Exercise inputs Start Marker

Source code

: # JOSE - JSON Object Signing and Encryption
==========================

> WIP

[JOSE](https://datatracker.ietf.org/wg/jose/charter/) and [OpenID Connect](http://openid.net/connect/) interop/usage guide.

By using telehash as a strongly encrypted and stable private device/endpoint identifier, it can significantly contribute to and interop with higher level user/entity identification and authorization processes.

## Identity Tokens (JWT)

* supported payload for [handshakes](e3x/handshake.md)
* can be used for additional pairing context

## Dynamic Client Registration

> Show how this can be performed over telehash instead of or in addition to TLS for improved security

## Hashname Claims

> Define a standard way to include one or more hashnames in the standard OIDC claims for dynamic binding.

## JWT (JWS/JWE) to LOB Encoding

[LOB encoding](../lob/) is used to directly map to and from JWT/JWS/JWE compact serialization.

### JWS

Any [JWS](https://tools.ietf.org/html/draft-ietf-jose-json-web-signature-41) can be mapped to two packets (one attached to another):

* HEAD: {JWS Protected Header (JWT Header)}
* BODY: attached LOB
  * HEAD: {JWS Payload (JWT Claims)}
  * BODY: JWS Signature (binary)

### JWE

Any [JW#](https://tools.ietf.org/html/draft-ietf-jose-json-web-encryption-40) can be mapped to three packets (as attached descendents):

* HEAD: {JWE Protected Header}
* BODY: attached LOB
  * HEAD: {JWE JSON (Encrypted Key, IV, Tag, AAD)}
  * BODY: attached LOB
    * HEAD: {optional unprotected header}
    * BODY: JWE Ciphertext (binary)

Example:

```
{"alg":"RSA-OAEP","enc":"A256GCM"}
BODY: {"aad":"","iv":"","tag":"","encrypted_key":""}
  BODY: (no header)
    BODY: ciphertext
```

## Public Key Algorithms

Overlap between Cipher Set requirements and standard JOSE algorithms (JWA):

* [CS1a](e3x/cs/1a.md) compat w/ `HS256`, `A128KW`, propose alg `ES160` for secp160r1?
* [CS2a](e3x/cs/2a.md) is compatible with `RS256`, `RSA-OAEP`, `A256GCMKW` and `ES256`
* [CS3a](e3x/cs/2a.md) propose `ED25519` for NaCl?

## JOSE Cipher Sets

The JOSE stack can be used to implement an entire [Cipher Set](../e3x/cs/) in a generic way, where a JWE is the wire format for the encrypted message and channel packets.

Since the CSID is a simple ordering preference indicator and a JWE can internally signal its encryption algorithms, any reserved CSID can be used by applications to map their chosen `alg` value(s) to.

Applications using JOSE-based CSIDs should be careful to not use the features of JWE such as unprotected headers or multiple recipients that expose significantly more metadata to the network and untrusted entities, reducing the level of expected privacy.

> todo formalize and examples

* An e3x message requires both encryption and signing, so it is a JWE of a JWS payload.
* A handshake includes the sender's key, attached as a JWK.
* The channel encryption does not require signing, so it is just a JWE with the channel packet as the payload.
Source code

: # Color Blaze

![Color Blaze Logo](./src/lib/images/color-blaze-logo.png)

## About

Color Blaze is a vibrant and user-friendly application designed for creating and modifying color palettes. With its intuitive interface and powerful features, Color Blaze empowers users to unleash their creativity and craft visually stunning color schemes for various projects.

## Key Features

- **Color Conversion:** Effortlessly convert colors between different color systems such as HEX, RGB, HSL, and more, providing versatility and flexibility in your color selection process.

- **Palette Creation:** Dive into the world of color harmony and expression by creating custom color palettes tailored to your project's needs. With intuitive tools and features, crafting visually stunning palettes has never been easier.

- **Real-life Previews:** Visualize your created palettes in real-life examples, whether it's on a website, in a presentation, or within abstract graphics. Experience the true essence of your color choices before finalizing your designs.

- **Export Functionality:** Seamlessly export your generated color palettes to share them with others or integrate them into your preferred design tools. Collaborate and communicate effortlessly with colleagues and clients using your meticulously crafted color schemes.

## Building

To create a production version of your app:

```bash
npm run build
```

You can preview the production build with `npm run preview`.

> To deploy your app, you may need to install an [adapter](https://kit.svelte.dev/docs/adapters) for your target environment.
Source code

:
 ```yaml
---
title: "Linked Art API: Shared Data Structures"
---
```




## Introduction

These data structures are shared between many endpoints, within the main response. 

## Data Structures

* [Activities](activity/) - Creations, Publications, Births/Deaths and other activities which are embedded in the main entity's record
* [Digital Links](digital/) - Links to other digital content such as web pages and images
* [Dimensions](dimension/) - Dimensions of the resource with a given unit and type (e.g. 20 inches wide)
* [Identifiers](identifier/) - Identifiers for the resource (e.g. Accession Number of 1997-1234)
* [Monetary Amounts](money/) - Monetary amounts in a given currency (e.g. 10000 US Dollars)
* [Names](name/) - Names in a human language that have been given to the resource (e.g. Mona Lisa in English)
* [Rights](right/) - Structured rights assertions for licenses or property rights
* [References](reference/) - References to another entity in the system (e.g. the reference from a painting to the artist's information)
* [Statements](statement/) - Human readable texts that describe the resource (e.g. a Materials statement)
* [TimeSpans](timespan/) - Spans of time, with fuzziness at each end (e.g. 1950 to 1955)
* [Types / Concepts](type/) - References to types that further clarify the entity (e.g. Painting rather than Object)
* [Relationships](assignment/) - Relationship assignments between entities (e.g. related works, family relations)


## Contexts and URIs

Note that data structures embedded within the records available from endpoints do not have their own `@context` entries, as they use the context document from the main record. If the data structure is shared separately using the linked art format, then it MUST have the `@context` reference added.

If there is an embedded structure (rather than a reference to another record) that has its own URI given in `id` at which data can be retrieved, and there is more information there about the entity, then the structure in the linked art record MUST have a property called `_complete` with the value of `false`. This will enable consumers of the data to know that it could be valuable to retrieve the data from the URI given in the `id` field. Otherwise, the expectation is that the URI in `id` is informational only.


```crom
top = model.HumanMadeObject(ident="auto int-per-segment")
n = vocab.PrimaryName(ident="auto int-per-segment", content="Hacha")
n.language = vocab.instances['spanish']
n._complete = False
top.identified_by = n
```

Exercise inputs End Marker

## What you have to do
Quote exactly the first line of the data and every line after it through the one holding "Connect](http://openid.net/connect/) interop/usage guide.".

## Response to the exercise
Source code

: # JOSE - JSON Object Signing and Encryption
==========================

> WIP

[JOSE](https://datatracker.ietf.org/wg/jose/charter/) and [OpenID Connect](http://openid.net/connect/) interop/usage guide.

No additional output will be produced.